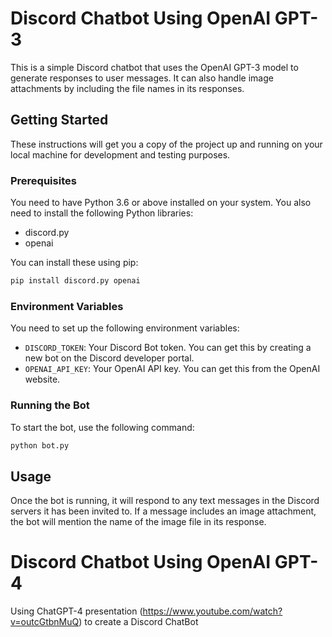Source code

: # Discord Chatbot Using OpenAI GPT-3

This is a simple Discord chatbot that uses the OpenAI GPT-3 model to generate responses to user messages. It can also handle image attachments by including the file names in its responses.

## Getting Started

These instructions will get you a copy of the project up and running on your local machine for development and testing purposes.

### Prerequisites

You need to have Python 3.6 or above installed on your system. You also need to install the following Python libraries:

- discord.py
- openai

You can install these using pip:


```bash
pip install discord.py openai
```

### Environment Variables

You need to set up the following environment variables:

- `DISCORD_TOKEN`: Your Discord Bot token. You can get this by creating a new bot on the Discord developer portal.
- `OPENAI_API_KEY`: Your OpenAI API key. You can get this from the OpenAI website.

### Running the Bot

To start the bot, use the following command:

```bash
python bot.py
```


## Usage

Once the bot is running, it will respond to any text messages in the Discord servers it has been invited to. If a message includes an image attachment, the bot will mention the name of the image file in its response.

# Discord Chatbot Using OpenAI GPT-4
Using ChatGPT-4 presentation (https://www.youtube.com/watch?v=outcGtbnMuQ) to create a Discord ChatBot
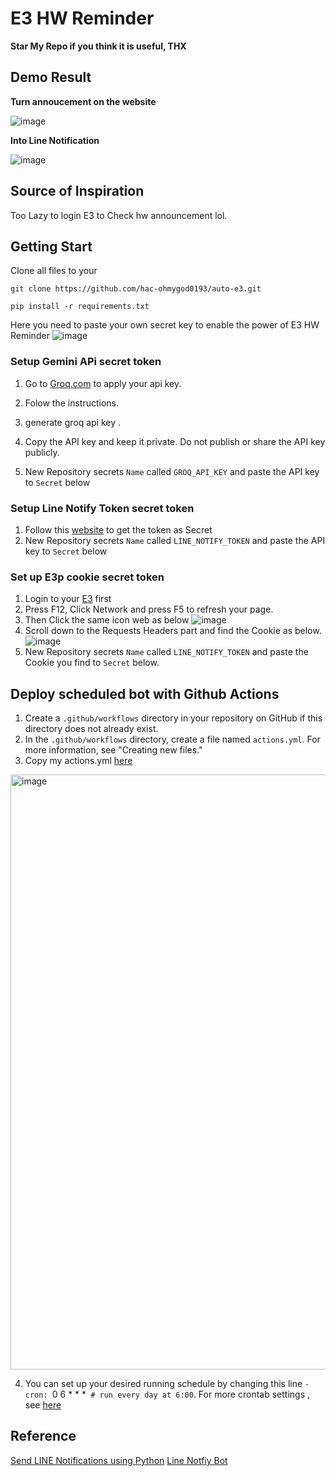 # E3 HW Reminder
**Star My Repo if you think it is useful, THX**

## Demo Result
**Turn annoucement on the website**

![image](https://github.com/hac-ohmygod0193/E3_HW_Reminder/assets/62164142/d41127a8-4230-4b93-a03c-5845cc4506fc)

**Into Line Notification**

![image](https://github.com/hac-ohmygod0193/E3_HW_Reminder/assets/62164142/c950f5a1-1d50-4a85-817b-f71a127e20b1)

## Source of Inspiration
Too Lazy to login E3 to Check hw announcement lol. 

## Getting Start 
Clone all files to your
```
git clone https://github.com/hac-ohmygod0193/auto-e3.git
```
```
pip install -r requirements.txt
```
Here you need to paste your own secret key to enable the power of E3 HW Reminder
![image](https://github.com/hac-ohmygod0193/E3_HW_Reminder/assets/62164142/ba78aaa4-7b95-4c5b-9f6e-2e4c0063526e)


### Setup Gemini APi secret token
1. Go to [Groq.com](https://console.groq.com/docs/quickstart) to apply your api key. 

2. Folow the instructions.

3. generate groq api key .
4. Copy the API key and keep it private. Do not publish or share the API key publicly.

5. New Repository secrets `Name` called `GROQ_API_KEY` and paste the API key to `Secret` below

### Setup Line Notify Token secret token
1. Follow this [website](https://notify-bot.line.me/my/) to get the token as Secret
2. New Repository secrets `Name` called `LINE_NOTIFY_TOKEN` and paste the API key to `Secret` below

### Set up E3p cookie secret token
1. Login to your [E3](https://e3p.nycu.edu.tw/my/) first
2. Press F12, Click Network and press F5 to refresh your page.
3. Then Click the same icon web as below
   ![image](https://github.com/hac-ohmygod0193/E3_HW_Reminder/assets/62164142/bbfd2012-3339-46b3-ace7-9f6eb102102c)
4. Scroll down to the Requests Headers part and find the Cookie as below.
   ![image](https://github.com/hac-ohmygod0193/E3_HW_Reminder/assets/62164142/ba4bbd68-2262-482a-ae55-d8b787c9d94b)
5. New Repository secrets `Name` called `LINE_NOTIFY_TOKEN` and paste the Cookie you find to `Secret` below.

## Deploy scheduled bot with Github Actions
1. Create a `.github/workflows` directory in your repository on GitHub if this directory does not already exist.
2. In the `.github/workflows` directory, create a file named `actions.yml`. For more information, see "Creating new files."
3. Copy my actions.yml [here](https://github.com/hac-ohmygod0193/auto-e3/blob/main/.github/workflows/actions.yml)
<img width="952" alt="image" src="https://github.com/hac-ohmygod0193/auto-e3/assets/62164142/4b7685bc-bdbd-44ba-8c08-0acc230dbb6e">

4. You can set up your desired running schedule by changing this line `- cron: `0 6 * * *` # run every day at 6:00`. For more crontab settings , see [here](https://crontab.guru/)

## Reference
[Send LINE Notifications using Python](https://bustlec.github.io/note/2018/07/10/line-notify-using-python/)
[Line Notfiy Bot](https://notify-bot.line.me/my/)
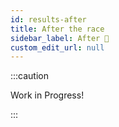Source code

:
 ```yaml
---
id: results-after
title: After the race
sidebar_label: After 🚧
custom_edit_url: null
---
```

:::caution

Work in Progress!

:::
= = = = = = =
YOUR ASSIGNMENT:
Looking at the entries above, how many lines contain the word "below"? Answer with the number alone.

RESPONSE FOR THIS EXERCISE:
5